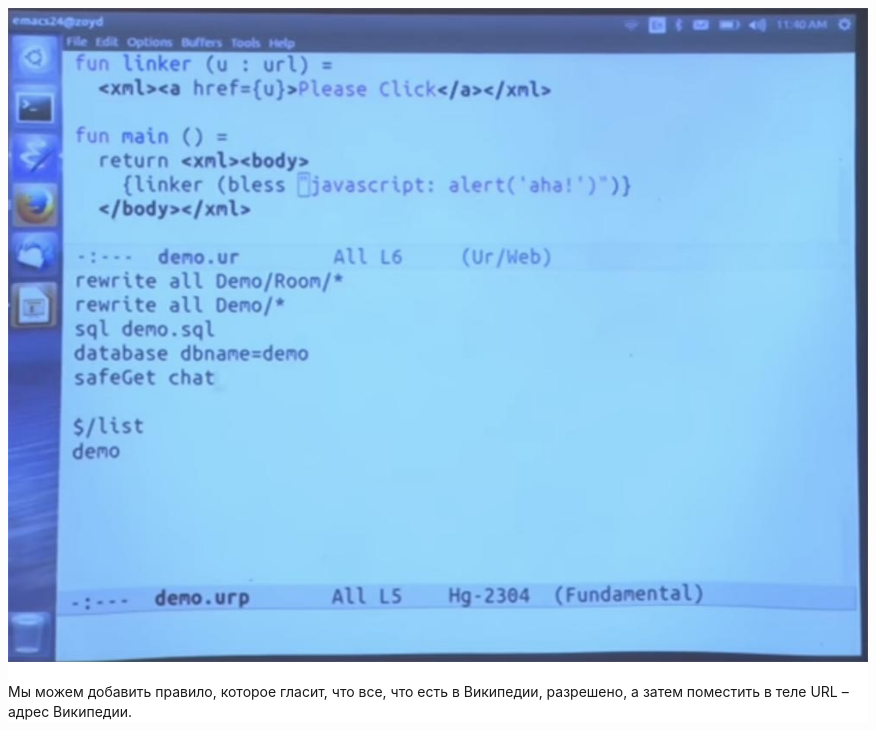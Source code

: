 ![](../../_resources/2ad4020a78f8427fa15a4ebd8833c62d.jpeg)

Мы можем добавить правило, которое гласит, что все, что есть в Википедии, разрешено, а затем поместить в теле URL – адрес Википедии.
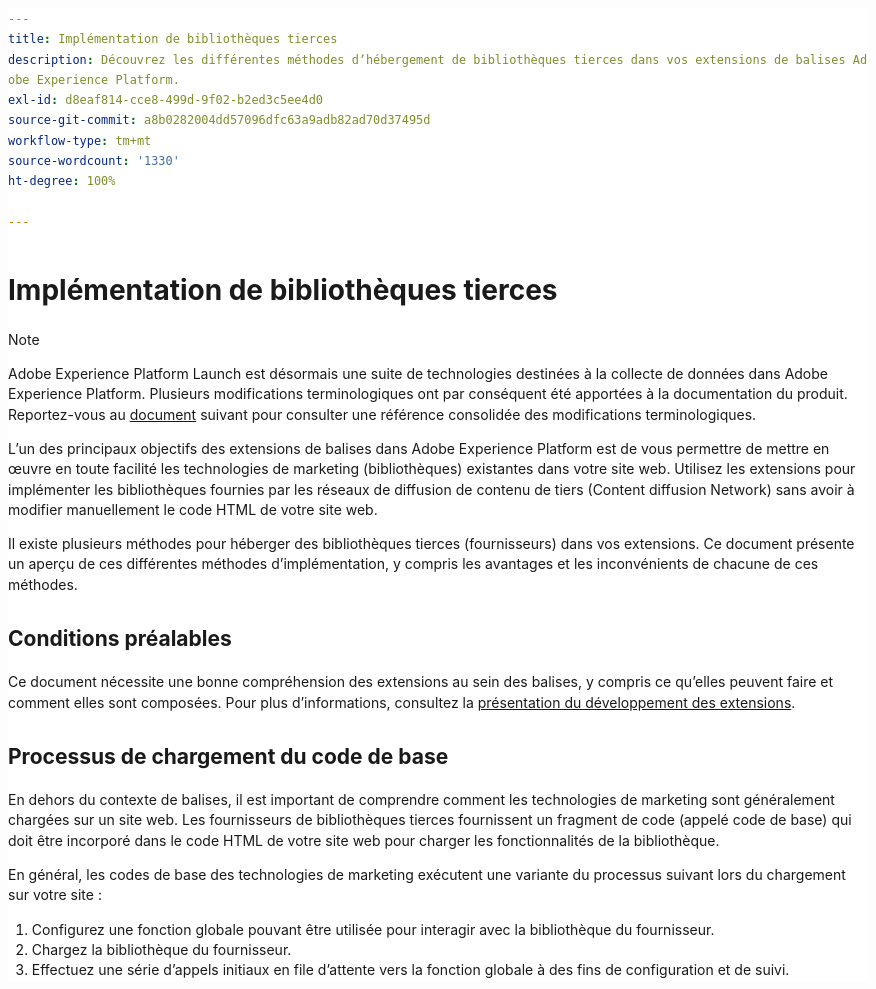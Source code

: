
 ```yaml
---
title: Implémentation de bibliothèques tierces
description: Découvrez les différentes méthodes dʼhébergement de bibliothèques tierces dans vos extensions de balises Adobe Experience Platform.
exl-id: d8eaf814-cce8-499d-9f02-b2ed3c5ee4d0
source-git-commit: a8b0282004dd57096dfc63a9adb82ad70d37495d
workflow-type: tm+mt
source-wordcount: '1330'
ht-degree: 100%

---
```


# Implémentation de bibliothèques tierces

>[!NOTE]
>
>Adobe Experience Platform Launch est désormais une suite de technologies destinées à la collecte de données dans Adobe Experience Platform. Plusieurs modifications terminologiques ont par conséquent été apportées à la documentation du produit. Reportez-vous au [document](../term-updates.md) suivant pour consulter une référence consolidée des modifications terminologiques.

Lʼun des principaux objectifs des extensions de balises dans Adobe Experience Platform est de vous permettre de mettre en œuvre en toute facilité les technologies de marketing (bibliothèques) existantes dans votre site web. Utilisez les extensions pour implémenter les bibliothèques fournies par les réseaux de diffusion de contenu de tiers (Content diffusion Network) sans avoir à modifier manuellement le code HTML de votre site web.

Il existe plusieurs méthodes pour héberger des bibliothèques tierces (fournisseurs) dans vos extensions. Ce document présente un aperçu de ces différentes méthodes d’implémentation, y compris les avantages et les inconvénients de chacune de ces méthodes.

## Conditions préalables

Ce document nécessite une bonne compréhension des extensions au sein des balises, y compris ce quʼelles peuvent faire et comment elles sont composées. Pour plus d’informations, consultez la [présentation du développement des extensions](./overview.md).

## Processus de chargement du code de base

En dehors du contexte de balises, il est important de comprendre comment les technologies de marketing sont généralement chargées sur un site web. Les fournisseurs de bibliothèques tierces fournissent un fragment de code (appelé code de base) qui doit être incorporé dans le code HTML de votre site web pour charger les fonctionnalités de la bibliothèque.

En général, les codes de base des technologies de marketing exécutent une variante du processus suivant lors du chargement sur votre site :

1. Configurez une fonction globale pouvant être utilisée pour interagir avec la bibliothèque du fournisseur.
1. Chargez la bibliothèque du fournisseur.
1. Effectuez une série d’appels initiaux en file d’attente vers la fonction globale à des fins de configuration et de suivi.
* * * *
For the string "chargement", find every line of the material that contains it, and copy each one.

## Processus de chargement du code de base
En général, les codes de base des technologies de marketing exécutent une variante du processus suivant lors du chargement sur votre site :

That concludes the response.